Over the course of the investigation, FWC Investigations leadership made the determination to allow some violations to sunset due to statutes of limitations, in order to cast a wider net for additional violators. Hundreds of additional misdemeanor level violations were observed during the operation which were not charged in today’s activities.
Violations charged during this operation do not take into account that many of these snakes were probably sourced illegally from their home country of origin. A well established tactic for black market dealers is to launder illegally procured snakes through a properly permitted facility, so they may be sold without divulging their true origin.
“During this investigation, officers saw and heard disturbing evidence of widespread illegal activity, not the least of which were individuals who indicated that they were releasing or planning to release prohibited reptiles into nearby native habitat to establish a readily accessible wild breeding population,” said Investigations Section Captain Van Barrow.

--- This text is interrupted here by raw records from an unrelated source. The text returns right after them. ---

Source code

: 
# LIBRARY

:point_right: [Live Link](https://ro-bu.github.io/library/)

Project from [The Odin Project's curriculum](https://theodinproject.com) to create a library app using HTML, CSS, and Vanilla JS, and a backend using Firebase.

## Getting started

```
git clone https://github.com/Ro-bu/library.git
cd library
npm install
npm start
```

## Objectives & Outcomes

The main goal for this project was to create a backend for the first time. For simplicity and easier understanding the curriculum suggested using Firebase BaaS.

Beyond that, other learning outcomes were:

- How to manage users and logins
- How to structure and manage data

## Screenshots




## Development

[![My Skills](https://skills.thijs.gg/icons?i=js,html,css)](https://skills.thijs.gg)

Wildlife trafficking ranks fourth behind, drugs, weapons and humans in global activity, and is often a nexus for other illegal activity. There are many different estimates of the value of illicit wildlife trafficking worldwide. According to the Wildlife Conservation Society, illicit wildlife trafficking is estimated to be between $7.8 billion and $10 billion per year.

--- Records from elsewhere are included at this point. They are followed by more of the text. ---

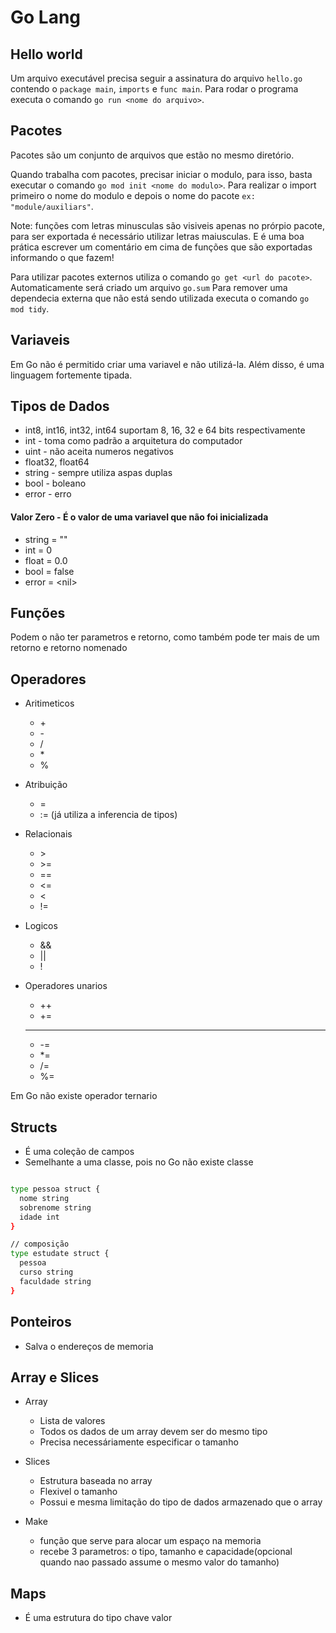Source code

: # Go Lang

## Hello world

Um arquivo executável precisa seguir a assinatura do arquivo `hello.go` contendo o `package main`, `imports` e `func main`.
Para rodar o programa executa o comando `go run <nome do arquivo>`.

## Pacotes

Pacotes são um conjunto de arquivos que estão no mesmo diretório.

Quando trabalha com pacotes, precisar iniciar o modulo, para isso, basta executar o comando `go mod init <nome do modulo>`.
Para realizar o import primeiro o nome do modulo e depois o nome do pacote `ex: "module/auxiliars"`.

Note: funções com letras minusculas são visiveis apenas no prórpio pacote, para ser exportada é necessário utilizar letras maiusculas.
E é uma boa prática escrever um comentário em cima de funções que são exportadas informando o que fazem!

Para utilizar pacotes externos utiliza o comando `go get <url do pacote>`. Automaticamente será criado um arquivo `go.sum`
Para remover uma dependecia externa que não está sendo utilizada executa o comando `go mod tidy`.

## Variaveis

Em Go não é permitido criar uma variavel e não utilizá-la. Além disso, é uma linguagem fortemente tipada.

## Tipos de Dados

- int8, int16, int32, int64 suportam 8, 16, 32 e 64 bits respectivamente
- int - toma como padrão a arquitetura do computador
- uint - não aceita numeros negativos
- float32, float64
- string - sempre utiliza aspas duplas
- bool - boleano
- error - erro
#### Valor Zero - É o valor de uma variavel que não foi inicializada

- string = ""
- int = 0
- float = 0.0
- bool = false
- error = \<nil>

## Funções

Podem o não ter parametros e retorno, como também pode ter mais de um retorno e retorno nomenado

## Operadores

- Aritimeticos
  - \+
  - \- 
  - /
  - \*
  - %

- Atribuição
  - =
  - := (já utiliza a inferencia de tipos)

- Relacionais
  - \>
  - \>= 
  - ==
  - <=
  - <
  - !=

- Logicos
  - &&
  - ||
  - !

- Operadores unarios
  - ++
  - += 
  - --
  - -=
  - *= 
  - /=
  - %=

Em Go não existe operador ternario


## Structs

- É uma coleção de campos
- Semelhante a uma classe, pois no Go não existe classe

```bash

type pessoa struct {
  nome string
  sobrenome string
  idade int
}

// composição
type estudate struct {
  pessoa 
  curso string
  faculdade string
}

```

## Ponteiros

- Salva o endereços de memoria

## Array e Slices

- Array
  - Lista de valores
  - Todos os dados de um array devem ser do mesmo tipo
  - Precisa necessáriamente especificar o tamanho 

- Slices
  - Estrutura baseada no array
  - Flexivel o tamanho
  - Possui e mesma limitação do tipo de dados armazenado que o array

- Make
  - função que serve para alocar um espaço na memoria
  - recebe 3 parametros: o tipo, tamanho e capacidade(opcional quando nao passado assume o mesmo valor do tamanho)

## Maps

- É uma estrutura do tipo chave valor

The arrests included Dylan Isaac Levin, 30, of Palm Beach Gardens, who was documented making multiple illegal purchases and sales of venomous reptiles in Palm Beach County. He reportedly falsified required records regarding venomous reptiles and was involved in the sale of a controlled substance.
Levin was documented making multiple illegal purchases and sales of venomous reptiles. He falsified required records regarding venomous reptiles and was involved in the sale of a controlled substance. Palm Beach County violations include:
• Sale of controlled substance (third-degree felony),
• Sale of venomous reptile to unpermitted individual (first-degree misdemeanor),
• Improper venomous reptile records (second-degree misdemeanor),
Also among those arrested was Jorge Javier Gonzalez, 23, of Miami, who was-charged with the illegal trafficking of prohibited species, specifically Burmese pythons. On multiple occasions, FWC investigators documented the illegal sale and transport of these invasive prohibited species.